Microsoft says the five-hour worldwide Microsoft 365 outage this week was caused by a router IP address change that caused packet forwarding issues between all other routers in its wide area network (WAN).
Redmond said at the time that the outage was the result of DNS and WAN network configuration issues caused by a WAN update and that users in all regions served by the affected infrastructure were experiencing issues accessing affected Microsoft 365 services.
The issue caused the service to be impacted in waves, peaking approximately every 30 minutes, as shown on the Microsoft Azure service status page (this status page was also affected because it intermittently showed errors “504 Gateway Timeout”).
The list of services affected by the outage included Microsoft Teams, Exchange Online, Outlook, SharePoint Online, OneDrive for Business, PowerBi, Microsoft 365 Admin Center, Microsoft Graph, Microsoft Intune, Microsoft Defender for Cloud Apps and Microsoft Defender for Identity,
In total, it took Redmond more than five hours to resolve the issue, from 7:05 a.m. UTC when it began investigating until 12:43 a.m. UTC when service was restored.
“Between 07:05 UTC and 12:43 UTC on January 25, 2023, customers experienced network connectivity issues, manifesting as long network latency and/or timeouts when attempting to connect to resources hosted in Azure regions, as well as other Microsoft services, including Microsoft 365 and Power Platform,” Microsoft said in a preliminary post-incident report released today.
“While most regions and services had recovered by 09:00 UTC, intermittent packet loss issues were fully mitigated by 12:43 UTC. This incident also impacted Azure government cloud services that relied on the public cloud Azure.”
We have confirmed that the impacted services have recovered and remain stable. We are investigating a potential impact on the Exchange online service. Additionally, Exchange Survey updates will be available in your admin center under SI # EX502694.
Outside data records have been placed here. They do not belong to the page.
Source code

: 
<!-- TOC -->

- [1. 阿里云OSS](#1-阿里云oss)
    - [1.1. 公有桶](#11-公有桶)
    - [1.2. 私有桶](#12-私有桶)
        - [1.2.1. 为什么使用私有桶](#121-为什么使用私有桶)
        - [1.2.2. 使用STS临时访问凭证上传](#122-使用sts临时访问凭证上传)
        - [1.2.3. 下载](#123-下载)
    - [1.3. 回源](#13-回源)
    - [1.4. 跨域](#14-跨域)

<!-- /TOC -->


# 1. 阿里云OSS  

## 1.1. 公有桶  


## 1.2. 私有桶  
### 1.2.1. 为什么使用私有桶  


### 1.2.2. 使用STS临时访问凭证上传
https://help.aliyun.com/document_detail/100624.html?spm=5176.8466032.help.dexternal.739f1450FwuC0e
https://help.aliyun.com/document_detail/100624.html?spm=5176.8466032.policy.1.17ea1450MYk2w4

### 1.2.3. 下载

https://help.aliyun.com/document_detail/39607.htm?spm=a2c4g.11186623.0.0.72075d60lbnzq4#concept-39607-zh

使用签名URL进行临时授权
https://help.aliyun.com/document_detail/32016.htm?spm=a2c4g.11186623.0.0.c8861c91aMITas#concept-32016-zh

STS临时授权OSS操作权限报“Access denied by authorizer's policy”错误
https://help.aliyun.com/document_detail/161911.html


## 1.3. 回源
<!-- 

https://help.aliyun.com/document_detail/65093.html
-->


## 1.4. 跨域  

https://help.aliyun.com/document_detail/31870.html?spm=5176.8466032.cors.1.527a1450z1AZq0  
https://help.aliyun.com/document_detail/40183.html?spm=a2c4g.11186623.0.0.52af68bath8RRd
— Microsoft 365 Status (@MSFT365Status) January 25, 2023
Microsoft also revealed that the issue was triggered when changing the IP address of a WAN router using a command that was not thoroughly checked and behaved differently on different network devices. .
“As part of a planned change to update the IP address of a WAN router, a command given to the router caused it to send messages to all other routers in the WAN, causing them all to to recalculate their adjacency and forwarding tables,” Microsoft said.
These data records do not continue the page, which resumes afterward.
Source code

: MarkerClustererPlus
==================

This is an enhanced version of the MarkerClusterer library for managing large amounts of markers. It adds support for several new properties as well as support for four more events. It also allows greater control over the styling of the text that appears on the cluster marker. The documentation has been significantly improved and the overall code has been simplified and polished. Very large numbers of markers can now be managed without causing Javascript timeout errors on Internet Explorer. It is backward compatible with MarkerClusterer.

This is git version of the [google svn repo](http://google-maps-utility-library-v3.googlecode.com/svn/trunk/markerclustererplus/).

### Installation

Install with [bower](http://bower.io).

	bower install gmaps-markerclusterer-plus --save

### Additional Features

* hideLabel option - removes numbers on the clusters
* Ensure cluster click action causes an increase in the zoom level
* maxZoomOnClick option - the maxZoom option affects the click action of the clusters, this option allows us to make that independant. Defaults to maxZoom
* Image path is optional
“During this recalculation process, the routers were unable to properly forward packets passing through them.”
As the network began to recover on its own beginning at 08:10 UTC, the automated systems responsible for maintaining the health of the wide area network (WAN) shut down due to the impact on the network.
These systems included those to identify and eliminate faulty devices as well as traffic engineering systems to optimize data flow on the network.
Following the pause, some network paths continued to experience increased packet loss from 09:35 UTC until the systems were manually restarted, returning the WAN to optimal operating conditions and completing the recovery process at 12:43 UTC .
Following this incident, Microsoft says it is now blocking the execution of high-impact commands and will also require all command executions to follow guidelines for safe configuration changes.